BEGIN Task data

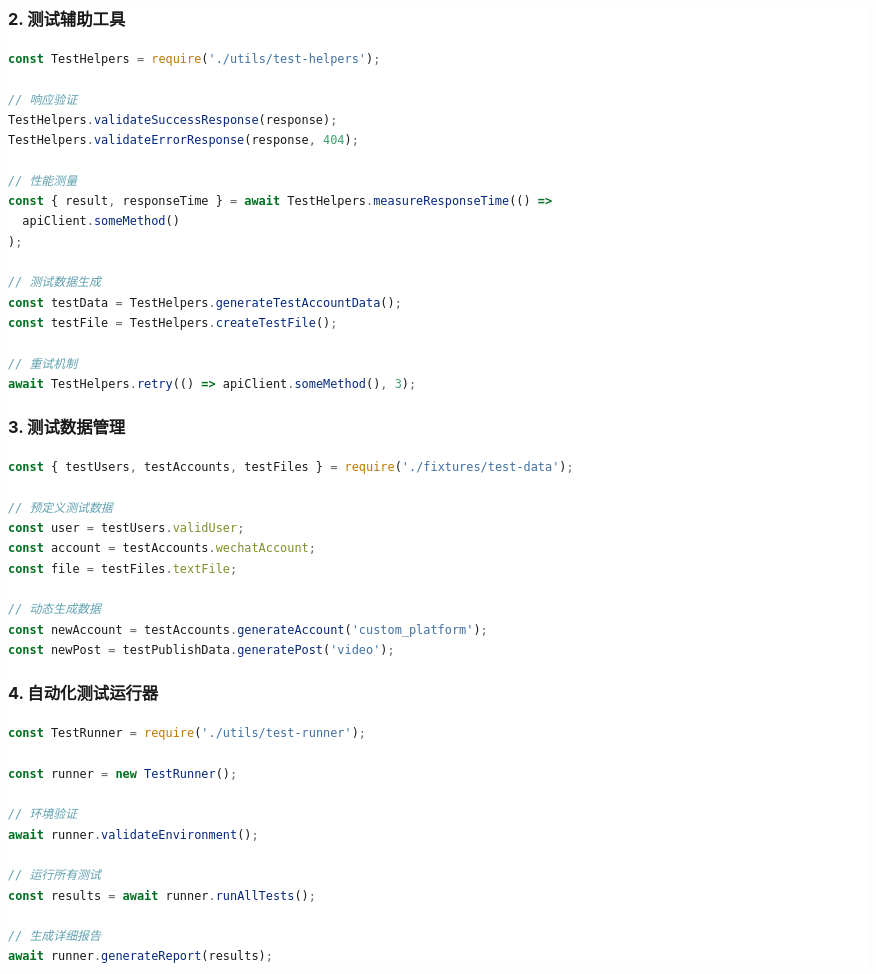 ### 2. 测试辅助工具

```javascript
const TestHelpers = require('./utils/test-helpers');

// 响应验证
TestHelpers.validateSuccessResponse(response);
TestHelpers.validateErrorResponse(response, 404);

// 性能测量
const { result, responseTime } = await TestHelpers.measureResponseTime(() =>
  apiClient.someMethod()
);

// 测试数据生成
const testData = TestHelpers.generateTestAccountData();
const testFile = TestHelpers.createTestFile();

// 重试机制
await TestHelpers.retry(() => apiClient.someMethod(), 3);
```

### 3. 测试数据管理

```javascript
const { testUsers, testAccounts, testFiles } = require('./fixtures/test-data');

// 预定义测试数据
const user = testUsers.validUser;
const account = testAccounts.wechatAccount;
const file = testFiles.textFile;

// 动态生成数据
const newAccount = testAccounts.generateAccount('custom_platform');
const newPost = testPublishData.generatePost('video');
```

### 4. 自动化测试运行器

```javascript
const TestRunner = require('./utils/test-runner');

const runner = new TestRunner();

// 环境验证
await runner.validateEnvironment();

// 运行所有测试
const results = await runner.runAllTests();

// 生成详细报告
await runner.generateReport(results);
```
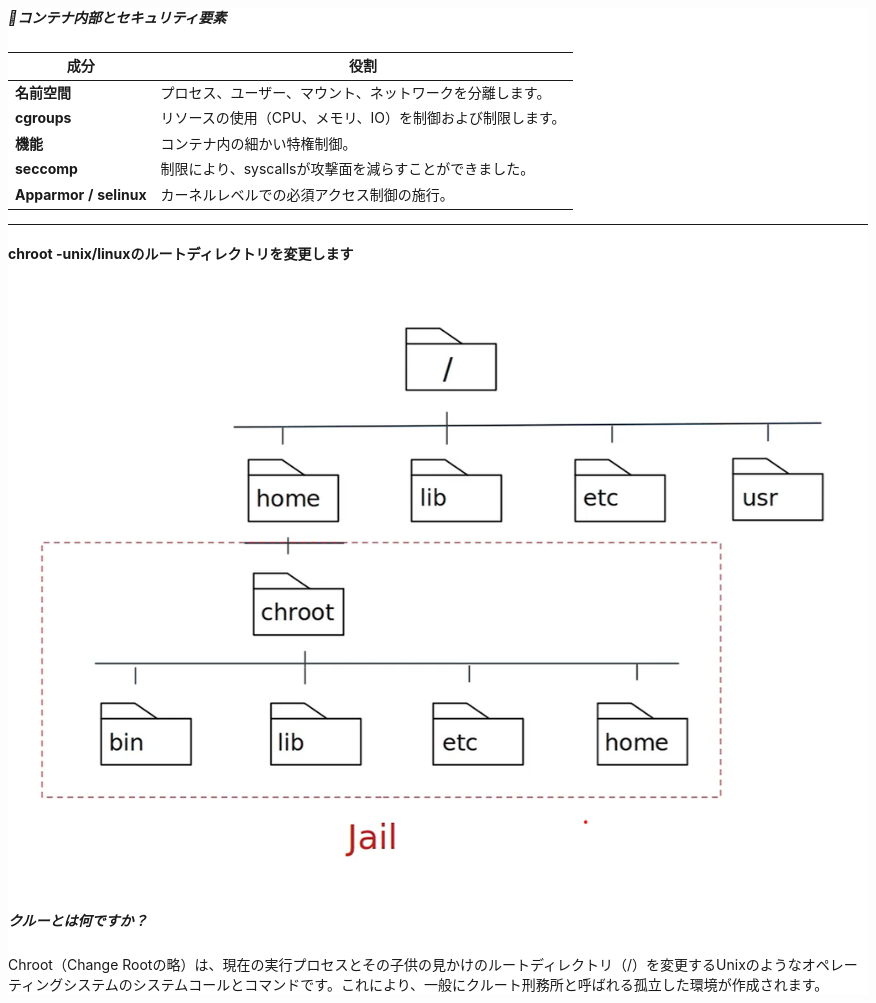 ##### 🔐コンテナ内部とセキュリティ要素

| 成分                     | 役割                              |
| ---------------------- | ------------------------------- |
| **名前空間**               | プロセス、ユーザー、マウント、ネットワークを分離します。    |
| **cgroups**            | リソースの使用（CPU、メモリ、IO）を制御および制限します。 |
| **機能**                 | コンテナ内の細かい特権制御。                  |
| **seccomp**            | 制限により、syscallsが攻撃面を減らすことができました。 |
| **Apparmor / selinux** | カーネルレベルでの必須アクセス制御の施行。           |

* * *

#### chroot -unix/linuxのルートディレクトリを変更します

![chroot](images/chroot.png)

##### クルーとは何ですか？

Chroot（Change Rootの略）は、現在の実行プロセスとその子供の見かけのルートディレクトリ（/）を変更するUnixのようなオペレーティングシステムのシステムコールとコマンドです。これにより、一般にクルート刑務所と呼ばれる孤立した環境が作成されます。
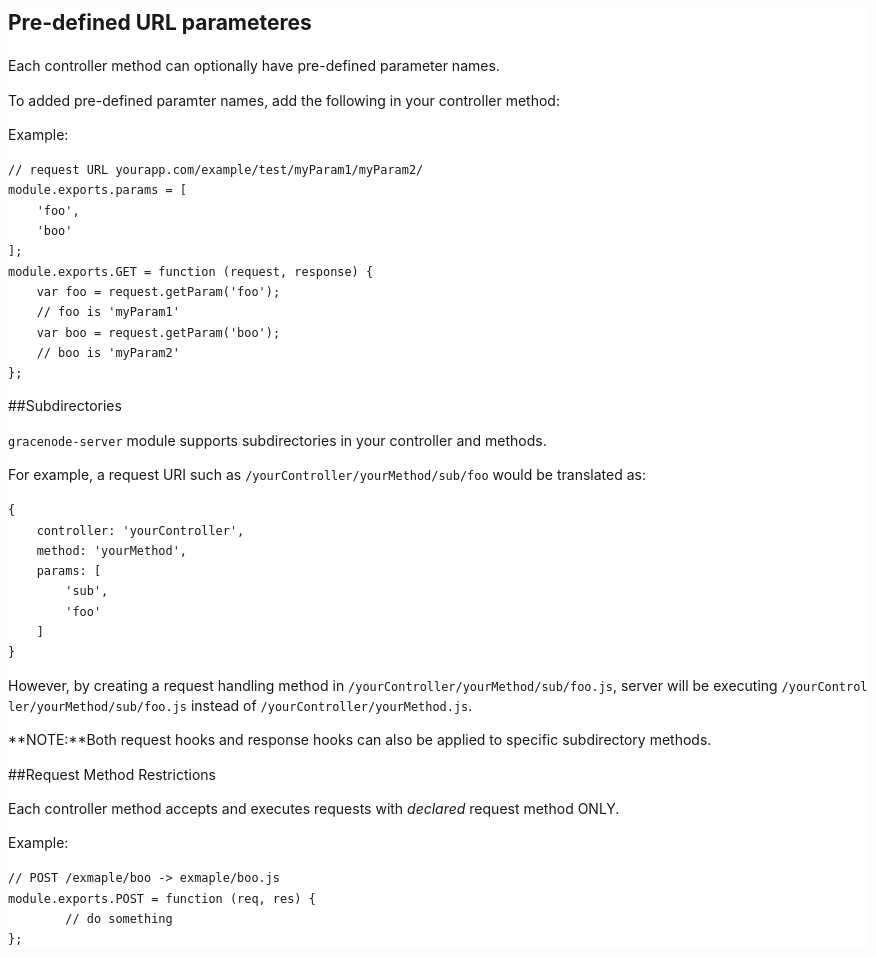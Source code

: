 ## Pre-defined URL parameteres

Each controller method can optionally have pre-defined parameter names.

To added pre-defined paramter names, add the following in your controller method:

Example:

```
// request URL yourapp.com/example/test/myParam1/myParam2/
module.exports.params = [
    'foo',
    'boo'
];
module.exports.GET = function (request, response) {
    var foo = request.getParam('foo');
    // foo is 'myParam1'
    var boo = request.getParam('boo');
    // boo is 'myParam2'
};
```

##Subdirectories

`gracenode-server` module supports subdirectories in your controller and methods.

For example, a request URI such as `/yourController/yourMethod/sub/foo` would be translated as:

```
{
	controller: 'yourController',
	method: 'yourMethod',
	params: [
		'sub',
		'foo'
	]
}
```

However, by creating a request handling method in `/yourController/yourMethod/sub/foo.js`, server will be executing `/yourController/yourMethod/sub/foo.js` instead of `/yourController/yourMethod.js`.

**NOTE:**Both request hooks and response hooks can also be applied to specific subdirectory methods.

##Request Method Restrictions

Each controller method accepts and executes requests with *declared* request method ONLY.

Example:

```
// POST /exmaple/boo -> exmaple/boo.js
module.exports.POST = function (req, res) {
        // do something
};
```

END Task data

## [To do]
Exact copy, no pictures: please print every record above as written.

## [Result of this exercise]
 ### 2. 测试辅助工具

```javascript
const TestHelpers = require('./utils/test-helpers');

// 响应验证
TestHelpers.validateSuccessResponse(response);
TestHelpers.validateErrorResponse(response, 404);

// 性能测量
const { result, responseTime } = await TestHelpers.measureResponseTime(() =>
  apiClient.someMethod()
);

// 测试数据生成
const testData = TestHelpers.generateTestAccountData();
const testFile = TestHelpers.createTestFile();

// 重试机制
await TestHelpers.retry(() => apiClient.someMethod(), 3);
```

### 3. 测试数据管理

```javascript
const { testUsers, testAccounts, testFiles } = require('./fixtures/test-data');

// 预定义测试数据
const user = testUsers.validUser;
const account = testAccounts.wechatAccount;
const file = testFiles.textFile;

// 动态生成数据
const newAccount = testAccounts.generateAccount('custom_platform');
const newPost = testPublishData.generatePost('video');
```

### 4. 自动化测试运行器

```javascript
const TestRunner = require('./utils/test-runner');

const runner = new TestRunner();

// 环境验证
await runner.validateEnvironment();

// 运行所有测试
const results = await runner.runAllTests();

// 生成详细报告
await runner.generateReport(results);
```
 ##### 🔐コンテナ内部とセキュリティ要素

| 成分                     | 役割                              |
| ---------------------- | ------------------------------- |
| **名前空間**               | プロセス、ユーザー、マウント、ネットワークを分離します。    |
| **cgroups**            | リソースの使用（CPU、メモリ、IO）を制御および制限します。 |
| **機能**                 | コンテナ内の細かい特権制御。                  |
| **seccomp**            | 制限により、syscallsが攻撃面を減らすことができました。 |
| **Apparmor / selinux** | カーネルレベルでの必須アクセス制御の施行。           |

* * *

#### chroot -unix/linuxのルートディレクトリを変更します

![chroot](images/chroot.png)

##### クルーとは何ですか？

Chroot（Change Rootの略）は、現在の実行プロセスとその子供の見かけのルートディレクトリ（/）を変更するUnixのようなオペレーティングシステムのシステムコールとコマンドです。これにより、一般にクルート刑務所と呼ばれる孤立した環境が作成されます。
Source code

: ## Pre-defined URL parameteres

Each controller method can optionally have pre-defined parameter names.

To added pre-defined paramter names, add the following in your controller method:

Example:

```
// request URL yourapp.com/example/test/myParam1/myParam2/
module.exports.params = [
    'foo',
    'boo'
];
module.exports.GET = function (request, response) {
    var foo = request.getParam('foo');
    // foo is 'myParam1'
    var boo = request.getParam('boo');
    // boo is 'myParam2'
};
```

##Subdirectories

`gracenode-server` module supports subdirectories in your controller and methods.

For example, a request URI such as `/yourController/yourMethod/sub/foo` would be translated as:

```
{
	controller: 'yourController',
	method: 'yourMethod',
	params: [
		'sub',
		'foo'
	]
}
```

However, by creating a request handling method in `/yourController/yourMethod/sub/foo.js`, server will be executing `/yourController/yourMethod/sub/foo.js` instead of `/yourController/yourMethod.js`.

**NOTE:**Both request hooks and response hooks can also be applied to specific subdirectory methods.

##Request Method Restrictions

Each controller method accepts and executes requests with *declared* request method ONLY.

Example:

```
// POST /exmaple/boo -> exmaple/boo.js
module.exports.POST = function (req, res) {
        // do something
};
```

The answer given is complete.